* [WHAT TO WORK ON]: What you return should be each line of the data containing the string "Align".

* [DATASET EXTRACT]:
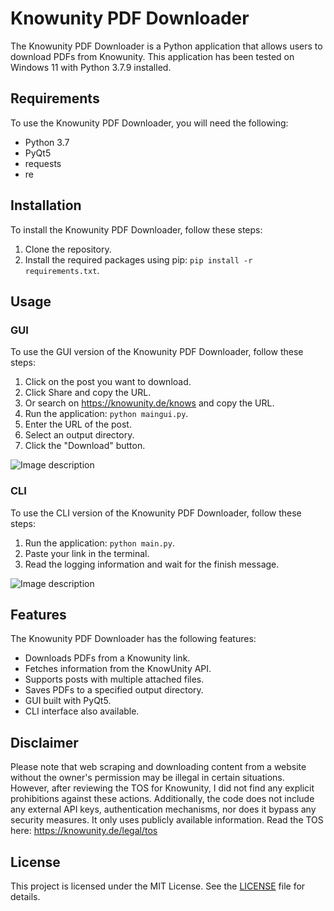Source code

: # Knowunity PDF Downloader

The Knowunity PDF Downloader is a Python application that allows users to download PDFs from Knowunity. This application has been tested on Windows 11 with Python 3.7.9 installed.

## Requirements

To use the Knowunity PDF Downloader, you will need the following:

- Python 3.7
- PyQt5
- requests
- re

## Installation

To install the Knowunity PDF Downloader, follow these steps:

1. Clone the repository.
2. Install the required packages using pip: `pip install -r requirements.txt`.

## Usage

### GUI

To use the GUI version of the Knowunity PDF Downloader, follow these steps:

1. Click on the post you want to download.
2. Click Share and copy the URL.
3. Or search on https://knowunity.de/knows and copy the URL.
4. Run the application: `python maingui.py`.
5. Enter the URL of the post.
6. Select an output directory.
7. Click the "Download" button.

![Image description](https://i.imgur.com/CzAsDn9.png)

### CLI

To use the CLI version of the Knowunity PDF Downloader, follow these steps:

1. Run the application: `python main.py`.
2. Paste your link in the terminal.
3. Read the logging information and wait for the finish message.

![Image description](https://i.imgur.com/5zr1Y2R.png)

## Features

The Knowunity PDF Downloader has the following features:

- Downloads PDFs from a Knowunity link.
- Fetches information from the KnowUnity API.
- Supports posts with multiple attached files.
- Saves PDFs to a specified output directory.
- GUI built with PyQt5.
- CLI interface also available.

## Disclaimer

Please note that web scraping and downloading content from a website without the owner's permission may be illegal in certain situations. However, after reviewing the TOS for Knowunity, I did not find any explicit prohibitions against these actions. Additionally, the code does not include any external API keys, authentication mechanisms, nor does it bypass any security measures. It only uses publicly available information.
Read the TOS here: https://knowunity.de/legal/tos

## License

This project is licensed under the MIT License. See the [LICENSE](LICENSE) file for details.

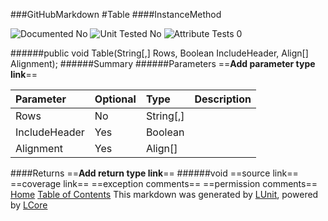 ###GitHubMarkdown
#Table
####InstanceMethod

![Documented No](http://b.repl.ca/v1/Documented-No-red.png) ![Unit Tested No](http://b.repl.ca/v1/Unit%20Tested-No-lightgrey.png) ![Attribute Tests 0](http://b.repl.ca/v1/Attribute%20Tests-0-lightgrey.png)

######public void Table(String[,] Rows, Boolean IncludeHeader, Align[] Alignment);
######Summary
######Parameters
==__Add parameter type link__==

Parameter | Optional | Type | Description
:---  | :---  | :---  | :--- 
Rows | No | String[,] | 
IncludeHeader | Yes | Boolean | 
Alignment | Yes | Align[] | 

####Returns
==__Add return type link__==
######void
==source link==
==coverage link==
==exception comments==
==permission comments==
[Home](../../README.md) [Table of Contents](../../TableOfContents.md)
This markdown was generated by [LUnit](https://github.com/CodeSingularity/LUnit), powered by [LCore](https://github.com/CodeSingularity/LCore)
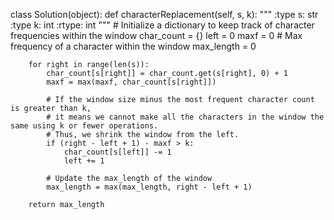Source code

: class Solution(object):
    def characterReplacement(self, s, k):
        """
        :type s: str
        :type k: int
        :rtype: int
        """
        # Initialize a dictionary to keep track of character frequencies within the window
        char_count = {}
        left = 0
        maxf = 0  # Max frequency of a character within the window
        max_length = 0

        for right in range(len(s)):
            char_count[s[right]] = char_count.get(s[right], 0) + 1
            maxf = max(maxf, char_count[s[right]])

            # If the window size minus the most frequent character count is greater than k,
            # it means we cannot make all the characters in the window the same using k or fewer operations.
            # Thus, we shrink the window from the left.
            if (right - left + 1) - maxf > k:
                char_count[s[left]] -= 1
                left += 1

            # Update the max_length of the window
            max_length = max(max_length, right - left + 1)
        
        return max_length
--
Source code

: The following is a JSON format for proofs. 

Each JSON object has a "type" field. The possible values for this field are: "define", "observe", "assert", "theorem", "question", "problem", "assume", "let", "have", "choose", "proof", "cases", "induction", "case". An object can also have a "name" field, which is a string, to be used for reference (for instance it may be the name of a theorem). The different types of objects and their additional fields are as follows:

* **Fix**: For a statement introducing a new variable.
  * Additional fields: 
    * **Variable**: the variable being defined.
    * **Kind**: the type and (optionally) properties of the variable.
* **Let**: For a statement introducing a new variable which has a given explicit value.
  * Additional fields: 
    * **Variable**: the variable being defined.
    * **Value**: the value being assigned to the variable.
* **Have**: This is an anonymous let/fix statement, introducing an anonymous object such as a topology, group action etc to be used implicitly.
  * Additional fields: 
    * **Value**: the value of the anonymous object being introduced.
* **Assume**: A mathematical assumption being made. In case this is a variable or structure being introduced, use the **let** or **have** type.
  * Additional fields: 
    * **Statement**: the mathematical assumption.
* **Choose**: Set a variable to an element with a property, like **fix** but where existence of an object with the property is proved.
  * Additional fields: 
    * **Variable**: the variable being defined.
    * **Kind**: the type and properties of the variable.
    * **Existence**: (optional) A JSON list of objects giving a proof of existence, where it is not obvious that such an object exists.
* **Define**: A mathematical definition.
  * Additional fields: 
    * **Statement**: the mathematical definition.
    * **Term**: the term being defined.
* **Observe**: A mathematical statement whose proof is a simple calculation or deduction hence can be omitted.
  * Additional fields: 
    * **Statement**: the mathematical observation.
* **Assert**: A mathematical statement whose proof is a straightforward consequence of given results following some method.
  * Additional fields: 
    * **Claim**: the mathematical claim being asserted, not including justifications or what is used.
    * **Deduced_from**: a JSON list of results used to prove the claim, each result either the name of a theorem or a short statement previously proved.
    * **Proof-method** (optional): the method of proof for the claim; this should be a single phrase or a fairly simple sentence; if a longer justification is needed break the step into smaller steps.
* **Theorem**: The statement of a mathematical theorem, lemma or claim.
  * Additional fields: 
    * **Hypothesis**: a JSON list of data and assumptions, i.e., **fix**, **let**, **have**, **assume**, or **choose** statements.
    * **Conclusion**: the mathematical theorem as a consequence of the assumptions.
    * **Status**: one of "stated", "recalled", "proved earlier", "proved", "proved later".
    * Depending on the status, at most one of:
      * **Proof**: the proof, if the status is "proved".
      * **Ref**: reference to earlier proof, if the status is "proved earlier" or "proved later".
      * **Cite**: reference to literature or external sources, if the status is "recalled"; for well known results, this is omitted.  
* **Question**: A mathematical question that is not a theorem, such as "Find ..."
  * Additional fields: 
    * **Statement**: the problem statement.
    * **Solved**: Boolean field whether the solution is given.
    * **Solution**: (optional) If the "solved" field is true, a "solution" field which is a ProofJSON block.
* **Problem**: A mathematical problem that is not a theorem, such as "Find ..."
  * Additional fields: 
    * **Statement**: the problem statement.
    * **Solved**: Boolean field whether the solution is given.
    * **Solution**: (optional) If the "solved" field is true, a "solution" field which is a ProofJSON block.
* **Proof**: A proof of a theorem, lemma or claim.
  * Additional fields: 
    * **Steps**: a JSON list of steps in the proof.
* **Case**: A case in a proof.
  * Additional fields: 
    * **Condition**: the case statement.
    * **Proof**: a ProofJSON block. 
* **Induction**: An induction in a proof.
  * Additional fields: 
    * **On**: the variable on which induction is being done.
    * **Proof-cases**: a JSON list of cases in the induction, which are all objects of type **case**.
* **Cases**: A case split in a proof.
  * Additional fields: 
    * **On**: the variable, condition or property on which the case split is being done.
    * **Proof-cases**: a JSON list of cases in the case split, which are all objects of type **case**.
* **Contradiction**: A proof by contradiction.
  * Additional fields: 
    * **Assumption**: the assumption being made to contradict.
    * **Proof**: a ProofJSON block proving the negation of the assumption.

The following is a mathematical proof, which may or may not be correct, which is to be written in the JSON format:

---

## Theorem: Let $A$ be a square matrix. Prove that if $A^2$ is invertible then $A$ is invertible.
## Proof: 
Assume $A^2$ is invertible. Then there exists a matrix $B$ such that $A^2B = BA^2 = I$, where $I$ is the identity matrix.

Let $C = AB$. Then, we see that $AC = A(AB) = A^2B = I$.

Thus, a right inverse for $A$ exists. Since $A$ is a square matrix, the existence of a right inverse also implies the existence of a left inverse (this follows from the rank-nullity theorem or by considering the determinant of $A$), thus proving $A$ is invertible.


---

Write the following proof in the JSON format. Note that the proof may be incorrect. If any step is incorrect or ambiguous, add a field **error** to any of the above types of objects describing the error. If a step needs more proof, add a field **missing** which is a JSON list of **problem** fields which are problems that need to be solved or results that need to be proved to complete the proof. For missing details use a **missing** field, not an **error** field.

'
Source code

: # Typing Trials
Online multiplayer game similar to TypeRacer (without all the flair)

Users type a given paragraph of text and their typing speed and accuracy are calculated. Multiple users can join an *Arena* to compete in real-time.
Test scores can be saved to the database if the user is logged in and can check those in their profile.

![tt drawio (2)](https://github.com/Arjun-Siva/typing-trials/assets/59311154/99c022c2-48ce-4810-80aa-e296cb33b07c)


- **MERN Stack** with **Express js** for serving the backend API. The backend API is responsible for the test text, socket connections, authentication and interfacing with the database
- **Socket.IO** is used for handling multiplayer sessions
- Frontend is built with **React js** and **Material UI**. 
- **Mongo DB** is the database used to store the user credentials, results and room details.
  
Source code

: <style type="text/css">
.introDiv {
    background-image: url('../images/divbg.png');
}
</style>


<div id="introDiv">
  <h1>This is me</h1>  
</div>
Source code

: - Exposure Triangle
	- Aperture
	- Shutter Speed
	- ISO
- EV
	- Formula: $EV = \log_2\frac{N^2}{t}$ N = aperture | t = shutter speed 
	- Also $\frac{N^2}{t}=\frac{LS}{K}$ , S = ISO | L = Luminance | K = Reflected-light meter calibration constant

* [RESULT OF THIS EXERCISE]:
######public void Table(String[,] Rows, Boolean IncludeHeader, Align[] Alignment);
Alignment | Yes | Align[] | 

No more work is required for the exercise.